Récemment, sur ce blog, je me suis prêté à un petit exercice, en vous suggérant d’y participer avec moi. J’ai publié une petite nouvelle sur laquelle je travaillais, dans le but d’apprendre à écrire des textes d’épouvante, et en demandant un maximum de retours francs et constructifs.
J’ai été gâté: vous avez été nombreuses et nombreux à me faire part de vos commentaires, par tous les moyens imaginables, de la section commentaires au mail en passant par la messagerie de mon compte Twitter. Les retours reçus ont été précieux et m’ont permis de rédiger une seconde version de la nouvelle, que je trouve bien meilleure. Merci infiniment à vous, si vous avez pris le temps de me faire part de vos remarques. Au passage, vous allez le découvrir, ce dialogue a même engendré un texte supplémentaire.
Comme la raison d’être de ce blog est de progresser ensemble dans le domaine de l’écriture, je vous propose d’en profiter, et d’ausculter ensemble les défauts du texte initial, de partager les remarques qui m’ont été transmises, et de vous expliquer de quelle manière j’en ai tenu compte.
Pour rappel, le texte initial est ici : 👻Nouvelle La dame penchée
La nouvelle version se trouve en bas de ce texte.
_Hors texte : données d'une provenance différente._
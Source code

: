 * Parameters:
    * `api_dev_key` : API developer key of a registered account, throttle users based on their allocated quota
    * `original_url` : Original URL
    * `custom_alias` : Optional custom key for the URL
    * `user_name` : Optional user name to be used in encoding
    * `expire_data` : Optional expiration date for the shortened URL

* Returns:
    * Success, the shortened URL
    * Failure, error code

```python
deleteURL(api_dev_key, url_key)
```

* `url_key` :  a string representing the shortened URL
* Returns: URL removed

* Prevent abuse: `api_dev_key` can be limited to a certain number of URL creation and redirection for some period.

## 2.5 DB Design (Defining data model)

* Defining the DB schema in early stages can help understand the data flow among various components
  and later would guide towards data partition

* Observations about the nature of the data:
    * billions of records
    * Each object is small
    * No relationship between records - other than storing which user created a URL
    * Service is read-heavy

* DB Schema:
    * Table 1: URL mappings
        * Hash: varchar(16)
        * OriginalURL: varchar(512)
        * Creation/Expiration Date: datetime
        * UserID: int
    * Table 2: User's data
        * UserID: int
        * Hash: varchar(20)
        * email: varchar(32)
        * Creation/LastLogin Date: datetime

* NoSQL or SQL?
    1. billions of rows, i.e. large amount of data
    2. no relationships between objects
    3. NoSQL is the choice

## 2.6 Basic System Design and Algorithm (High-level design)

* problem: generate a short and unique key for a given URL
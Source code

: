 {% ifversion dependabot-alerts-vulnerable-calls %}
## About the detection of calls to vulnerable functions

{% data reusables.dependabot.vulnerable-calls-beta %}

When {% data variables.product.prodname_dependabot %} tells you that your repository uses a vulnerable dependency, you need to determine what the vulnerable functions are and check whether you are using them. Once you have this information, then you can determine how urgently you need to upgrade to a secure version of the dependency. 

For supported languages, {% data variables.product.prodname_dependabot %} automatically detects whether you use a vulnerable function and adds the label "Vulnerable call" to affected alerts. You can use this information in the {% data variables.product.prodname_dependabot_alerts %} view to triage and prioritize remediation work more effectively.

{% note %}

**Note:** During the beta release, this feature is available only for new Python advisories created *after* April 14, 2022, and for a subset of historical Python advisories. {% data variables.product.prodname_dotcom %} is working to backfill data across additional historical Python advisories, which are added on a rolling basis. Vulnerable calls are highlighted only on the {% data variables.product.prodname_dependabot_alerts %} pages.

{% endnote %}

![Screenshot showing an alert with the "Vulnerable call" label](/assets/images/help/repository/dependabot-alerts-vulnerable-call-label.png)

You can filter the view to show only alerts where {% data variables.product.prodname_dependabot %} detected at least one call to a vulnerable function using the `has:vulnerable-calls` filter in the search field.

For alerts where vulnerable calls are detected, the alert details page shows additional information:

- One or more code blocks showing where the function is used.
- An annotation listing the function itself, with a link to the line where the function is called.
Avant de la découvrir, voici, par groupes, les remarques qui m’ont été adressées:
La cohérence de l’univers
Je n’ai pas réussi à communiquer de manière convaincante le plan de la maison dans laquelle se déroule toute l’action de la maison. Certains ont pensé qu’il y avait un rez-de-chaussée, un sous-sol, et deux étages, alors que mon intention était de décrire une maison à un seul étage. J’ai donc réécrit certains passages pour que ça soit plus clair.
Dans le même ordre d’idée, plusieurs relecteurs ont paru s’imaginer une cage d’escalier fermée, alors que j’avais en tête un escalier moderne, avec des vides entre les marches plutôt que des contremarches, et des rampes ajourée, ce qui laisse un peu de place pour observer le rez-de-chaussée de certains angles. Là aussi, j’ai amendé le texte en conséquence.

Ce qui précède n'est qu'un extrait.